Benfica entre gigantes e incógnitas na fase de liga da Liga Europa
Benfica ficou integrado num grupo competitivo na fase de liga da Liga Europa 2026/27, onde vai medir forças com AC Milan, AZ Alkmaar, Celtic, Lech Poznań e OFI Creta. A equipa de Rúben Amorim estreia-se nesta nova fase com desafios imediatos, tanto pela qualidade dos adversários como pelo calendário apertado de deslocações.
Composição do grupo e confrontos em casa/fora
Benfica joga em casa com AZ Alkmaar (Países Baixos), Celtic (Escócia), Lech Poznań (Polónia) e OFI Creta (Grécia). As partidas fora são contra AC Milan (Itália), Viktoria Plzeň (República Checa), Omonia (Chipre) e NEC (Países Baixos/Nijmegen). Ter de gerir jogos contra rivais físicos, técnicos e tacticamente diversos exige resposta coletiva e opções de banco de qualidade.
Calendário da fase de liga
16–17 de setembro — 1.ª jornada 15 de outubro — 2.ª jornada 22 de outubro — 3.ª jornada 5 de novembro — 4.ª jornada 26 de novembro — 5.ª jornada 10 de dezembro — 6.ª jornada 21 de janeiro de 2027 — 7.ª jornada 28 de janeiro de 2027 — 8.ª jornada
Formato e implicações desportivas
Os oito primeiros classificados no quadro da fase de liga avançam diretamente para os oitavos de final. As equipas classificadas entre o 9.º e o 24.º lugar disputam um play-off de acesso aos oitavos. As formações entre o 25.º e o 36.º lugar ficam eliminadas. Isso torna cada ponto valioso: o objetivo imediato do Benfica tem de ser assegurar uma posição entre os primeiros oito para evitar complicações nas eliminatórias.
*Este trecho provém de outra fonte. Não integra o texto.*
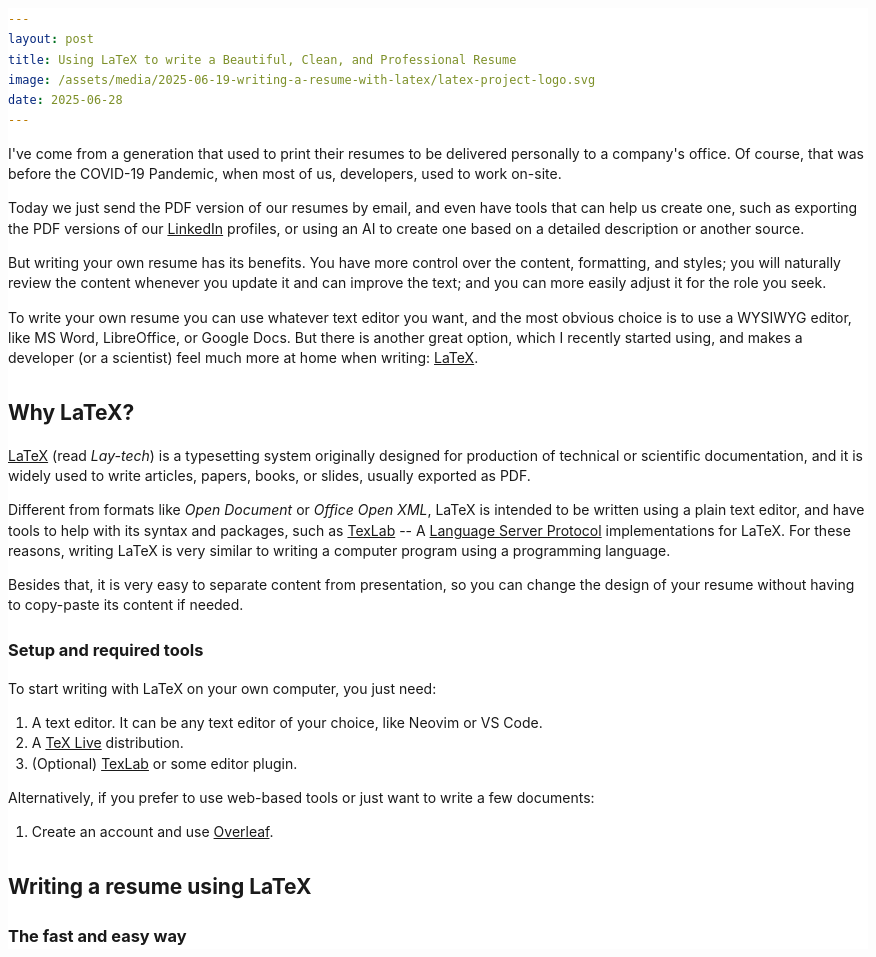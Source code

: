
 ```yaml
---
layout: post
title: Using LaTeX to write a Beautiful, Clean, and Professional Resume
image: /assets/media/2025-06-19-writing-a-resume-with-latex/latex-project-logo.svg
date: 2025-06-28
---
```


I've come from a generation that used to print their resumes to be delivered personally to a company's office. Of course, that was before the COVID-19 Pandemic, when most of us, developers, used to work on-site.

Today we just send the PDF version of our resumes by email, and even have tools that can help us create one, such as exporting the PDF versions of our [LinkedIn] profiles, or using an AI to create one based on a detailed description or another source.

But writing your own resume has its benefits. You have more control over the content, formatting, and styles; you will naturally review the content whenever you update it and can improve the text; and you can more easily adjust it for the role you seek.

To write your own resume you can use whatever text editor you want, and the most obvious choice is to use a WYSIWYG editor, like MS Word, LibreOffice, or Google Docs. But there is another great option, which I recently started using, and makes a developer (or a scientist) feel much more at home when writing: [LaTeX].

## Why LaTeX?

[LaTeX] (read _Lay-tech_) is a typesetting system originally designed for production of technical or scientific documentation, and it is widely used to write articles, papers, books, or slides, usually exported as PDF.

Different from formats like _Open Document_ or _Office Open XML_, LaTeX is intended to be written using a plain text editor, and have tools to help with its syntax and packages, such as [TexLab] -- A [Language Server Protocol] implementations for LaTeX. For these reasons, writing LaTeX is very similar to writing a computer program using a programming language.

Besides that, it is very easy to separate content from presentation, so you can change the design of your resume without having to copy-paste its content if needed.

### Setup and required tools

To start writing with LaTeX on your own computer, you just need:

1. A text editor. It can be any text editor of your choice, like Neovim or VS Code.
2. A [TeX Live] distribution.
3. (Optional) [TexLab] or some editor plugin.

Alternatively, if you prefer to use web-based tools or just want to write a few documents:

1. Create an account and use [Overleaf].

## Writing a resume using LaTeX

### The fast and easy way


[A Beginner's Guide to LaTeX for ATS-friendly resumes]: https://medium.com/@subhanusroy/a-beginners-guide-to-latex-for-ats-friendly-resumes-ab0919930a30
[CTAN]: https://ctan.org/
[ChatGPT]: https://chatgpt.com
[Font Awesome]: https://fontawesome.com/
[LaTex]: https://www.latex-project.org/
[Language Server Protocol]: https://microsoft.github.io/language-server-protocol
[LinkedIn]: https://www.linkedin.com/
[Overleaf Documentation]: https://www.overleaf.com/learn
[Overleaf]: https://www.overleaf.com/
[TeX Live]: https://www.tug.org/texlive/
[TeX User Group]: https://tug.org/
[TeX]: https://en.wikipedia.org/wiki/TeX
[TexLab]: https://github.com/latex-lsp/texlab
[resume templates from Overleaf]: https://www.overleaf.com/latex/templates?q=resume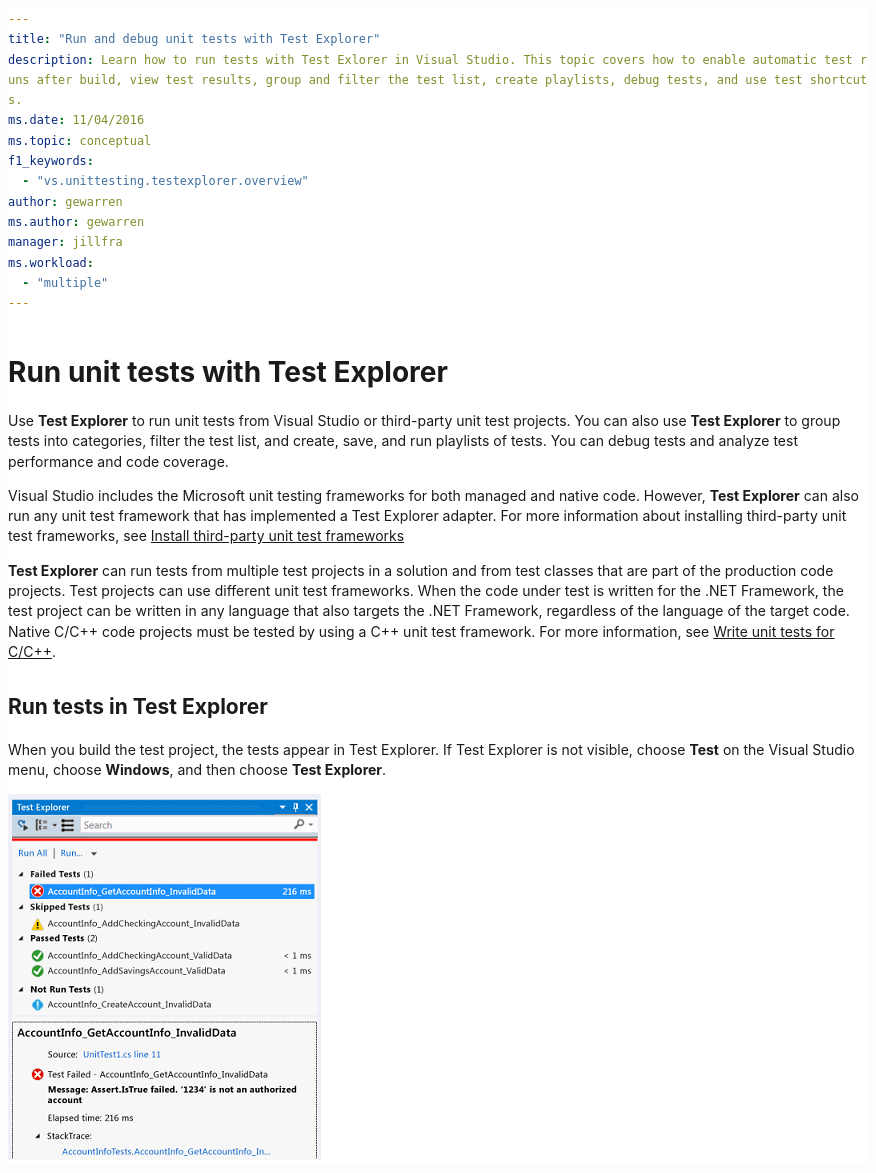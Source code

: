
 ```yaml
---
title: "Run and debug unit tests with Test Explorer"
description: Learn how to run tests with Test Exlorer in Visual Studio. This topic covers how to enable automatic test runs after build, view test results, group and filter the test list, create playlists, debug tests, and use test shortcuts.
ms.date: 11/04/2016
ms.topic: conceptual
f1_keywords:
  - "vs.unittesting.testexplorer.overview"
author: gewarren
ms.author: gewarren
manager: jillfra
ms.workload:
  - "multiple"
---
```

# Run unit tests with Test Explorer

Use **Test Explorer** to run unit tests from Visual Studio or third-party unit test projects. You can also use **Test Explorer** to group tests into categories, filter the test list, and create, save, and run playlists of tests. You can debug tests and analyze test performance and code coverage.

Visual Studio includes the Microsoft unit testing frameworks for both managed and native code. However, **Test Explorer** can also run any unit test framework that has implemented a Test Explorer adapter. For more information about installing third-party unit test frameworks, see [Install third-party unit test frameworks](../test/install-third-party-unit-test-frameworks.md)

**Test Explorer** can run tests from multiple test projects in a solution and from test classes that are part of the production code projects. Test projects can use different unit test frameworks. When the code under test is written for the .NET Framework, the test project can be written in any language that also targets the .NET Framework, regardless of the language of the target code. Native C/C++ code projects must be tested by using a C++ unit test framework. For more information, see [Write unit tests for C/C++](writing-unit-tests-for-c-cpp.md).

## Run tests in Test Explorer

When you build the test project, the tests appear in Test Explorer. If Test Explorer is not visible, choose **Test** on the Visual Studio menu, choose **Windows**, and then choose **Test Explorer**.

![Unit Test Explorer](../test/media/ute_failedpassednotrunsummary.png)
Análise: desafios práticos e tácticos
Enfrentar o AC Milan fora é o teste mais claro à ambição europeia do Benfica: os italianos combinam experiência e individualidades que exigem atenção defensiva e criatividade ofensiva. Celtic e AZ são adversários que pressionam alto e exploram transições rápidas — serão jogos onde a gestão do meio-campo e a solidez defensiva de Rúben Amorim serão cruciais. Lech Poznań e OFI Creta representam armadilhas típicas destas fases: equipas menos mediáticas mas competitivas, capazes de complicar a vida num calendário sobrecarregado.
O papel de Rúben Amorim e Gonçalo Ramos
Rúben Amorim enfrenta o desafio de gerir o esforço entre campeonato e Europa, rotacionando sem perder identidade tática. Gonçalo Ramos mantém-se peça central no ataque: a sua capacidade de decidir jogos e abrir espaços para os colegas será determinante em jornadas-chave em casa. A profundidade do plantel e a resposta dos suplentes serão provavelmente o diferencial entre lutar pela qualificação direta ou jogar o play-off.
O que pode mudar a dinâmica do Benfica
Vitórias em casa contra Celtic e AZ seriam um trampolim psicológico e pontual. Conquistar pontos fora — sobretudo em Milão ou em Plzeň — elevaria as hipóteses de terminar no top 8. Lesões, calendário nacional e rotatividade serão fatores que Amorim terá de antecipar para manter a equipa competitiva em janeiro.
Conclusão: ambição com cautela
O sorteio colocou o Benfica numa rota que testa ambição e profundidade. A ideia é clara: garantir a solidez nas partidas caseiras, minimizar danos nas deslocações e chegar às últimas jornadas com margem suficiente para assegurar um lugar direto nos oitavos. Se Amorim acertar na gestão do elenco e Gonçalo Ramos fizer o que se espera, o Benfica tem argumentos para não se limitar a participar — tem condições para impor-se.